WHAT THIS TASK INVOLVES
Take the entries below and print, exactly, the stretch from the line containing "au/av opposition and their labels" through the line containing "apertium-hdrop-lexicon.gz -- words", both included.

(Pictures paired with source code)

*-*-*

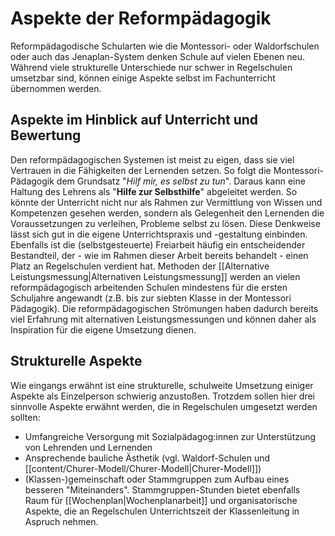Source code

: # Aspekte der Reformpädagogik
Reformpädagodische Schularten wie die Montessori- oder Waldorfschulen oder auch das Jenaplan-System denken Schule auf vielen Ebenen neu. Während viele strukturelle Unterschiede nur schwer in Regelschulen umsetzbar sind, können einige Aspekte selbst im Fachunterricht übernommen werden.
## Aspekte im Hinblick auf Unterricht und Bewertung
Den reformpädagogischen Systemen ist meist zu eigen, dass sie viel Vertrauen in die Fähigkeiten der Lernenden setzen. So folgt die Montessori-Pädagogik dem Grundsatz "*Hilf mir, es selbst zu tun*". Daraus kann eine Haltung des Lehrens als "**Hilfe zur Selbsthilfe**" abgeleitet werden. So könnte der Unterricht nicht nur als Rahmen zur Vermittlung von Wissen und Kompetenzen gesehen werden, sondern als Gelegenheit den Lernenden die Voraussetzungen zu verleihen, Probleme selbst zu lösen. Diese Denkweise lässt sich gut in die eigene Unterrichtspraxis und -gestaltung einbinden.
Ebenfalls ist die (selbstgesteuerte) Freiarbeit häufig ein entscheidender Bestandteil, der - wie im Rahmen dieser Arbeit bereits behandelt - einen Platz an Regelschulen verdient hat.
Methoden der [[Alternative Leistungsmessung|Alternativen Leistungsmessung]] werden an vielen reformpädagogisch arbeitenden Schulen mindestens für die ersten Schuljahre angewandt (z.B. bis zur siebten Klasse in der Montessori Pädagogik). Die reformpädagogischen Strömungen haben dadurch bereits viel Erfahrung mit alternativen Leistungsmessungen und können daher als Inspiration für die eigene Umsetzung dienen.
## Strukturelle Aspekte
Wie eingangs erwähnt ist eine strukturelle, schulweite Umsetzung einiger Aspekte als Einzelperson schwierig anzustoßen. Trotzdem sollen hier drei sinnvolle Aspekte erwähnt werden, die in Regelschulen umgesetzt werden sollten:
- Umfangreiche Versorgung mit Sozialpädagog:innen zur Unterstützung von Lehrenden und Lernenden
- Ansprechende bauliche Ästhetik (vgl. Waldorf-Schulen und [[content/Churer-Modell/Churer-Modell|Churer-Modell]])
- (Klassen-)gemeinschaft oder Stammgruppen zum Aufbau eines besseren "Miteinanders". Stammgruppen-Stunden bietet ebenfalls Raum für [[Wochenplan|Wochenplanarbeit]] und organisatorische Aspekte, die an Regelschulen Unterrichtszeit der Klassenleitung in Aspruch nehmen.
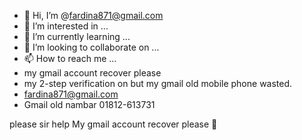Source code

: - 👋 Hi, I’m @fardina871@gmail.com
- 👀 I’m interested in ...
- 🌱 I’m currently learning ...
- 💞️ I’m looking to collaborate on ...
- 📫 How to reach me ...
- my gmail account recover please
- my 2-step verification on but my gmail old mobile phone wasted.
- fardina871@gmail.com
- Gmail old nambar  01812-613731 

<!---
fardina871/fardina871 is a ✨ special ✨ repository because its `README.md` (this file) appears on your GitHub profile.
You can click the Preview link to take a look at your changes.
--->
please sir help My gmail account recover please 🙏 
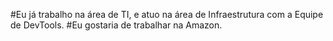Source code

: #Eu já trabalho na área de TI, e atuo na área de Infraestrutura com a Equipe de DevTools.
#Eu gostaria de trabalhar na Amazon.
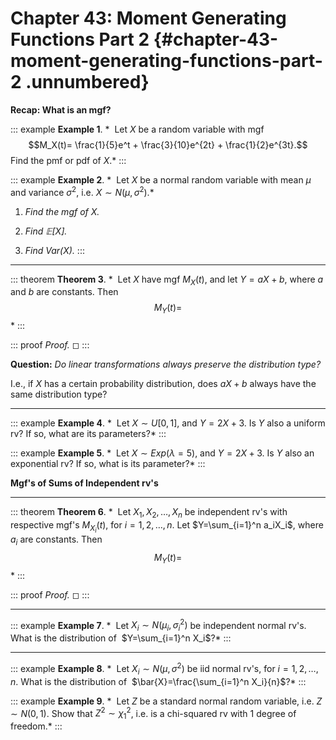 # Chapter 43: Moment Generating Functions Part 2 {#chapter-43-moment-generating-functions-part-2 .unnumbered}

**Recap: What is an mgf?**

::: example
**Example 1**. *  Let $X$ be a random variable with mgf
$$M_X(t)= \frac{1}{5}e^t + \frac{3}{10}e^{2t} + \frac{1}{2}e^{3t}.$$
Find the pmf or pdf of $X$.*
:::

::: example
**Example 2**. *  Let $X$ be a normal random variable with mean $\mu$
and variance $\sigma^2$, i.e. $X \sim N(\mu,\sigma^2)$.*

1.  *Find the mgf of $X$.*

2.  *Find $\mathbb{E}[X]$.*

3.  *Find $Var(X)$.*
:::

------------------------------------------------------------------------

::: theorem
**Theorem 3**. *  Let $X$ have mgf $M_X(t)$, and let $Y=aX+b$, where $a$
and $b$ are constants. Then $$M_Y(t)=$$*
:::

::: proof
*Proof.* ◻
:::

**Question:** *Do linear transformations always preserve the
distribution type?*

I.e., if $X$ has a certain probability distribution, does $aX+b$ always
have the same distribution type?

------------------------------------------------------------------------

::: example
**Example 4**. *  Let $X \sim U[0,1]$, and $Y = 2X+3$. Is $Y$ also a
uniform rv? If so, what are its parameters?*
:::

::: example
**Example 5**. *  Let $X \sim Exp(\lambda=5)$, and $Y = 2X+3$. Is $Y$
also an exponential rv? If so, what is its parameter?*
:::

**Mgf's of Sums of Independent rv's**

------------------------------------------------------------------------

::: theorem
**Theorem 6**. *  Let $X_1, X_2, \ldots, X_n$ be independent rv's with
respective mgf's $M_{X_i}(t)$, for $i=1,2,\ldots,n$. Let
$Y=\sum_{i=1}^n a_iX_i$, where $a_i$ are constants. Then
$$M_Y(t)= %\Pi_{i=1}^n M_{X_i}(a_it).$$*
:::

::: proof
*Proof.* ◻
:::

------------------------------------------------------------------------

::: example
**Example 7**. *  Let $X_i \sim N(\mu_i, \sigma_i^2)$ be independent
normal rv's. What is the distribution of  $Y=\sum_{i=1}^n X_i$?*
:::

------------------------------------------------------------------------

::: example
**Example 8**. *  Let $X_i \sim N(\mu, \sigma^2)$ be iid normal rv's,
for $i=1,2,\ldots,n$. What is the distribution
of  $\bar{X}=\frac{\sum_{i=1}^n X_i}{n}$?*
:::

::: example
**Example 9**. *  Let $Z$ be a standard normal random variable, i.e.
$Z \sim N(0,1)$. Show that $Z^2 \sim \chi_1^2$, i.e. is a chi-squared rv
with 1 degree of freedom.*
:::
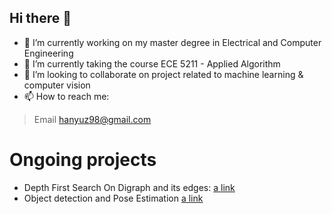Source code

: ## Hi there 👋
- 🔭 I’m currently working on my master degree in Electrical and Computer Engineering
- 🌱 I’m currently taking the course ECE 5211 - Applied Algorithm
- 👯 I’m looking to collaborate on project related to machine learning & computer vision
- 📫 How to reach me:
>
>Email hanyuz98@gmail.com

# Ongoing projects
- Depth First Search On Digraph and its edges: [a link](https://github.com/zhu741/DFS-on-Digraphs-and-its-edges.git)
- Object detection and Pose Estimation [a link](https://github.com/zhu741/Object-Detection-and-Tracking.git)
<!--
**zhu741/zhu741** is a ✨ _special_ ✨ repository because its `README.md` (this file) appears on your GitHub profile.

Here are some ideas to get you started:

- 🔭 I’m currently working on my master degree in Electrical and Computer Engineering
- 🌱 I’m currently learning ECE 608 - Computational Models & Methods as well ECE 573 - Compilers and Translator Writing Systems
- 👯 I’m looking to collaborate on project related to machine learning & computer vision
- 🤔 I’m looking for help with ...
- 💬 Ask me about ...
- 📫 How to reach me: phone 765-404-9879 Email hanyuz98@gmail.com
- 😄 Pronouns: he/his
- ⚡ Fun fact: ...
-->
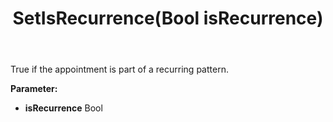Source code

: ﻿---
uid: crmscript_ref_NSAppointment_SetIsRecurrence
title: SetIsRecurrence(Bool isRecurrence)
intellisense: NSAppointment.SetIsRecurrence
keywords: NSAppointment, GetIsRecurrence
so.topic: reference
---

True if the appointment is part of a recurring pattern.

**Parameter:** 
 - **isRecurrence** Bool

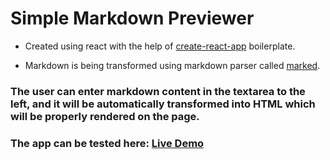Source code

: # Simple Markdown Previewer

* Created using react with the help of [create-react-app](https://github.com/facebookincubator/create-react-app/blob/master/packages/react-scripts/template/README.md#folder-structure) boilerplate.

* Markdown is being transformed using markdown parser called [marked](https://github.com/chjj/marked).


### The user can enter markdown content in the textarea to the left, and it will be automatically transformed into HTML which will be properly rendered on the page.

### The app can be tested here:  [Live Demo](https://alan2207.github.io/markdown-previewer/)
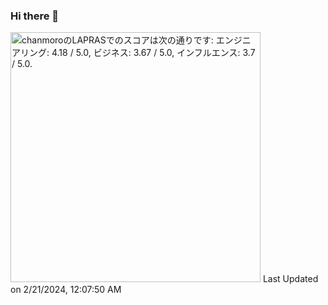 ### Hi there 👋


<!--START_SECTION:lapras-card-->
<p ><a href="https://lapras.com/public/chanmoro" target="_blank" rel="noopener noreferrer"><img alt="chanmoroのLAPRASでのスコアは次の通りです: エンジニアリング: 4.18 / 5.0, ビジネス: 3.67 / 5.0, インフルエンス: 3.7 / 5.0." src="https://lapras-card-generator.vercel.app/api/svg?e=4.18&b=3.67&i=3.7&b1=%23020E27&b2=%230E5593&i1=%23030E21&i2=%231688BF&l=ja" width="400" ></a>  
Last Updated on 2/21/2024, 12:07:50 AM</p>
<!--END_SECTION:lapras-card-->
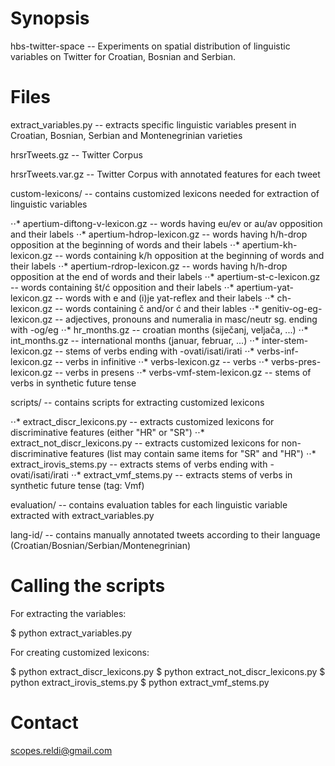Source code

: Synopsis
======


hbs-twitter-space -- Experiments on spatial distribution of linguistic variables on 
Twitter for Croatian, Bosnian and Serbian. 


Files
======

extract_variables.py -- extracts specific linguistic variables present in Croatian, Bosnian, Serbian and Montenegrinian varieties

hrsrTweets.gz -- Twitter Corpus

hrsrTweets.var.gz -- Twitter Corpus with annotated features for each tweet

custom-lexicons/ -- contains customized lexicons needed for extraction of linguistic variables

⋅⋅* apertium-diftong-v-lexicon.gz -- words having eu/ev or au/av opposition and their labels
⋅⋅* apertium-hdrop-lexicon.gz -- words having h/h-drop opposition at the beginning of words and their labels
⋅⋅* apertium-kh-lexicon.gz -- words containing k/h opposition at the beginning of words and their labels
⋅⋅* apertium-rdrop-lexicon.gz -- words having h/h-drop opposition at the end of words and their labels
⋅⋅* apertium-st-c-lexicon.gz -- words containing št/ć opposition and their labels
⋅⋅* apertium-yat-lexicon.gz -- words with e and (i)je yat-reflex and their labels
⋅⋅* ch-lexicon.gz -- words containing č and/or ć and their lables
⋅⋅* genitiv-og-eg-lexicon.gz -- adjectives, pronouns and numeralia in masc/neutr sg. ending with -og/eg
⋅⋅* hr_months.gz -- croatian months (siječanj, veljača, ...)
⋅⋅* int_months.gz -- international months (januar, februar, ...)
⋅⋅* inter-stem-lexicon.gz -- stems of verbs ending with -ovati/isati/irati
⋅⋅* verbs-inf-lexicon.gz -- verbs in infinitive
⋅⋅* verbs-lexicon.gz -- verbs
⋅⋅* verbs-pres-lexicon.gz -- verbs in presens
⋅⋅* verbs-vmf-stem-lexicon.gz -- stems of verbs in synthetic future tense


scripts/ -- contains scripts for extracting customized lexicons

⋅⋅*  extract_discr_lexicons.py -- extracts customized lexicons for discriminative features (either "HR" or "SR")
⋅⋅*  extract_not_discr_lexicons.py -- extracts customized lexicons for non-discriminative features (list may contain same items for "SR" and "HR")
⋅⋅*  extract_irovis_stems.py -- extracts stems of verbs ending with -ovati/isati/irati
⋅⋅*  extract_vmf_stems.py -- extracts stems of verbs in synthetic future tense (tag: Vmf)

evaluation/ -- contains evaluation tables for each linguistic variable extracted with extract_variables.py

lang-id/ -- contains manually annotated tweets according to their language (Croatian/Bosnian/Serbian/Montenegrinian)


Calling the scripts
======


For extracting the variables:

$ python extract_variables.py 


For creating customized lexicons:

$ python extract_discr_lexicons.py
$ python extract_not_discr_lexicons.py
$ python extract_irovis_stems.py
$ python extract_vmf_stems.py


Contact
======

scopes.reldi@gmail.com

*-*-*

ANSWER SPACE
⋅⋅* apertium-diftong-v-lexicon.gz -- words having eu/ev or au/av opposition and their labels
⋅⋅* apertium-hdrop-lexicon.gz -- words having h/h-drop opposition at the beginning of words and their labels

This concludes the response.